Every entry below should be repeated exactly; the pictures should not.

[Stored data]
━━━━━━━━━━━━━━━━━━━━
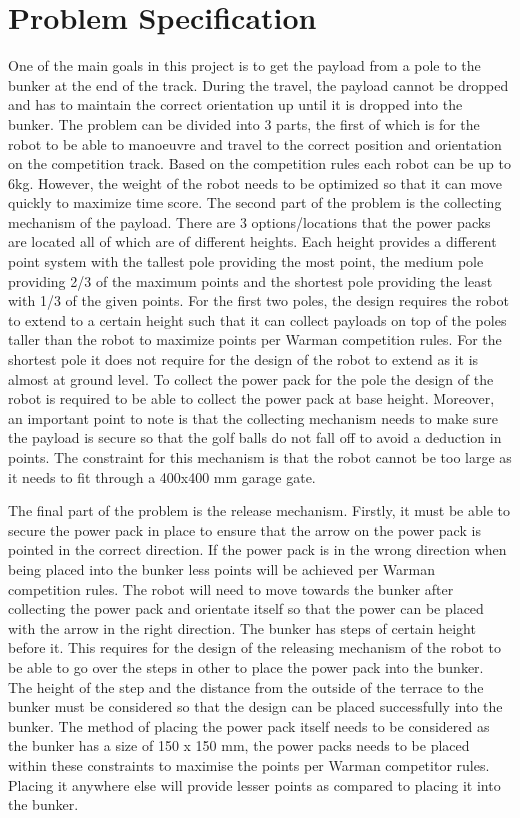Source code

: \documentclass[12pt]{report}
\begin{document}
\section{Problem Specification} 
One of the main goals in this project is to get the payload from a pole to the bunker at the end of
the track. During the travel, the payload cannot be dropped and has to maintain the correct
orientation up until it is dropped into the bunker.
The problem can be divided into 3 parts, the first of which is for the robot to be able to
manoeuvre and travel to the correct position and orientation on the competition track. Based on
the competition rules each robot can be up to 6kg. However, the weight of the robot needs to be
optimized so that it can move quickly to maximize time score.
The second part of the problem is the collecting mechanism of the payload. There are 3
options/locations that the power packs are located all of which are of different heights. Each
height provides a different point system with the tallest pole providing the most point, the
medium pole providing 2/3 of the maximum points and the shortest pole providing the least with
1/3 of the given points. For the first two poles, the design requires the robot to extend to a certain
height such that it can collect payloads on top of the poles taller than the robot to maximize
points per Warman competition rules. For the shortest pole it does not require for the design of
the robot to extend as it is almost at ground level. To collect the power pack for the pole the
design of the robot is required to be able to collect the power pack at base height. Moreover, an
important point to note is that the collecting mechanism needs to make sure the payload is secure
so that the golf balls do not fall off to avoid a deduction in points. The constraint for this
mechanism is that the robot cannot be too large as it needs to fit through a 400x400 mm garage
gate.

The final part of the problem is the release mechanism. Firstly, it must be able to secure the
power pack in place to ensure that the arrow on the power pack is pointed in the correct
direction. If the power pack is in the wrong direction when being placed into the bunker less
points will be achieved per Warman competition rules. The robot will need to move towards the
bunker after collecting the power pack and orientate itself so that the power can be placed with
the arrow in the right direction. The bunker has steps of certain height before it. This requires for
the design of the releasing mechanism of the robot to be able to go over the steps in other to
place the power pack into the bunker. The height of the step and the distance from the outside of
the terrace to the bunker must be considered so that the design can be placed successfully into
the bunker. The method of placing the power pack itself needs to be considered as the bunker has
a size of 150 x 150 mm, the power packs needs to be placed within these constraints to maximise
the points per Warman competitor rules. Placing it anywhere else will provide lesser points as
compared to placing it into the bunker.
\end{document}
━━━━━━━━━━━━━━━━━━━━
■ TASK RESPONSE ■
Source code

: \documentclass[12pt]{report}
\begin{document}
\section{Problem Specification} 
One of the main goals in this project is to get the payload from a pole to the bunker at the end of
the track. During the travel, the payload cannot be dropped and has to maintain the correct
orientation up until it is dropped into the bunker.
The problem can be divided into 3 parts, the first of which is for the robot to be able to
manoeuvre and travel to the correct position and orientation on the competition track. Based on
the competition rules each robot can be up to 6kg. However, the weight of the robot needs to be
optimized so that it can move quickly to maximize time score.
The second part of the problem is the collecting mechanism of the payload. There are 3
options/locations that the power packs are located all of which are of different heights. Each
height provides a different point system with the tallest pole providing the most point, the
medium pole providing 2/3 of the maximum points and the shortest pole providing the least with
1/3 of the given points. For the first two poles, the design requires the robot to extend to a certain
height such that it can collect payloads on top of the poles taller than the robot to maximize
points per Warman competition rules. For the shortest pole it does not require for the design of
the robot to extend as it is almost at ground level. To collect the power pack for the pole the
design of the robot is required to be able to collect the power pack at base height. Moreover, an
important point to note is that the collecting mechanism needs to make sure the payload is secure
so that the golf balls do not fall off to avoid a deduction in points. The constraint for this
mechanism is that the robot cannot be too large as it needs to fit through a 400x400 mm garage
gate.

The final part of the problem is the release mechanism. Firstly, it must be able to secure the
power pack in place to ensure that the arrow on the power pack is pointed in the correct
direction. If the power pack is in the wrong direction when being placed into the bunker less
points will be achieved per Warman competition rules. The robot will need to move towards the
bunker after collecting the power pack and orientate itself so that the power can be placed with
the arrow in the right direction. The bunker has steps of certain height before it. This requires for
the design of the releasing mechanism of the robot to be able to go over the steps in other to
place the power pack into the bunker. The height of the step and the distance from the outside of
the terrace to the bunker must be considered so that the design can be placed successfully into
the bunker. The method of placing the power pack itself needs to be considered as the bunker has
a size of 150 x 150 mm, the power packs needs to be placed within these constraints to maximise
the points per Warman competitor rules. Placing it anywhere else will provide lesser points as
compared to placing it into the bunker.
\end{document}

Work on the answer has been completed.